Buhari ve sünen sahiplerinden rivayet edildiğine göre; Aişe radıyallahu anh’dan ; Nebi sallallahu aleyhi ve sellem şöyle buyurmuştur: “Nikahı duyurun ve def çalınız.” (Buhari, Nikah: 49; Nesai, Nikah: 72; İbn Mace,1895; Hasen)

Sünenlerde gelen rivayette: Muhammed b. Hatib el-Cumahi radıyallahu anh şöyle demiştir: Rasulullah sallallahu aleyhi ve sellem şöyle buyurdu: “Haram olan nikah ile helal olan nikah arasındaki ayırt edici özellik def çalmak ve nikahı duyurmaktır.”(Tirmizi, 1088; Nesai, 3369; İbn Mace, 1896; Hasen)

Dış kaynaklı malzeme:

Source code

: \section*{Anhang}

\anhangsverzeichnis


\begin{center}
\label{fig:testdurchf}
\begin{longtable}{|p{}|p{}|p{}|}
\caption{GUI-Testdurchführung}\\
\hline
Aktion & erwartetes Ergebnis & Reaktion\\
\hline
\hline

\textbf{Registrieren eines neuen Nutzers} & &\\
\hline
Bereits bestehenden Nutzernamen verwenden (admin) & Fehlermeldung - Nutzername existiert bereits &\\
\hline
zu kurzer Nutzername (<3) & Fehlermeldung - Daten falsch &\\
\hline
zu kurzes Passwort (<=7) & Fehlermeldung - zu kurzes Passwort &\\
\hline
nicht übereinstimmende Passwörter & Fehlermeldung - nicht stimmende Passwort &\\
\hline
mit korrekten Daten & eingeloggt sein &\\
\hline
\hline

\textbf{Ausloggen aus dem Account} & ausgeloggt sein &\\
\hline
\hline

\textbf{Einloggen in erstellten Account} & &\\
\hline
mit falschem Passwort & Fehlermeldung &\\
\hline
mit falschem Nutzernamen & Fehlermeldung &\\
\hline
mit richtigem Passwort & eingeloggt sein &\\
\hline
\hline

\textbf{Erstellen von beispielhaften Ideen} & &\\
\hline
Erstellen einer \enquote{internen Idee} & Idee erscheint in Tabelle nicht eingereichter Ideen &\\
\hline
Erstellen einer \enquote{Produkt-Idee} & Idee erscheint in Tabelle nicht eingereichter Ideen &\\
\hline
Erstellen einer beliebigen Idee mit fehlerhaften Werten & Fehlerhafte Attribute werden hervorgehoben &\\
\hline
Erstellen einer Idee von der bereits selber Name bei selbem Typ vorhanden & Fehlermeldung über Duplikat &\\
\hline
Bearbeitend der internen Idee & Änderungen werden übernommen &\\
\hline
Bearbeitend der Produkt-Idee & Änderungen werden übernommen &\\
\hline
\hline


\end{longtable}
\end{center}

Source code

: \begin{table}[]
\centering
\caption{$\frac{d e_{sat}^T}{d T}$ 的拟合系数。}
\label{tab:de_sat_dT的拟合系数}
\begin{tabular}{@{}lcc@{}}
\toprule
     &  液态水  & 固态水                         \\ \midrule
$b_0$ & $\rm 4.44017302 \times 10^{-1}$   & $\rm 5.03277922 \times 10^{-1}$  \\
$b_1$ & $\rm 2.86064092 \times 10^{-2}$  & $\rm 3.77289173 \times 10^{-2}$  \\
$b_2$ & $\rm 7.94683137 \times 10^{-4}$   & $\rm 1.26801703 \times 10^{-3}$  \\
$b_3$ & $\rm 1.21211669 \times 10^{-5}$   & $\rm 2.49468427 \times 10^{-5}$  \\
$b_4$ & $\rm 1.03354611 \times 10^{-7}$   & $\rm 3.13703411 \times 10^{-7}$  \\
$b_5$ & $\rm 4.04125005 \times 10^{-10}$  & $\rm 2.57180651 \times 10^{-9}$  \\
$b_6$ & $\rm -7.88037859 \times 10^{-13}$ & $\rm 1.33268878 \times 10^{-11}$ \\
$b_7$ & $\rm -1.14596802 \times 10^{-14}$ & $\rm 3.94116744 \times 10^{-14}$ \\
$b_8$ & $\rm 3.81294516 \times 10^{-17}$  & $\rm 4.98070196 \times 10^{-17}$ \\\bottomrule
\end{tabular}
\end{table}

Ebu Davud ve Tirmizi’den gelen sahih bir rivayette; Ebu Musa radıyallahu anh’dan rivayet edildiğine göre: Rasulullah sallallahu aleyhi ve sellem şöyle buyurmuştur: “Velisiz nikah asla caiz olmaz.” (Ebu Davud, 8085; Tirmizi 1101; İbn Mace, 1896; Sahih)

Nikâhın ilan edilmesi: Nikahın gizlice değil açıktan yapılması ve nikah haberinin yayılmasıdır. Hükmü: -Alimlerin çoğunluğuna göre- nikahın ilan edilmesi müstehaptır. İmam Zühri rahimehullah ise, farz olduğunu; nikah akdinin gizlice yapılması ve iki şahitten bu nikahı gizli tutmalarının istenmesi durumunda çiftin boşatılmasının vacip olduğunu belirtmiştir.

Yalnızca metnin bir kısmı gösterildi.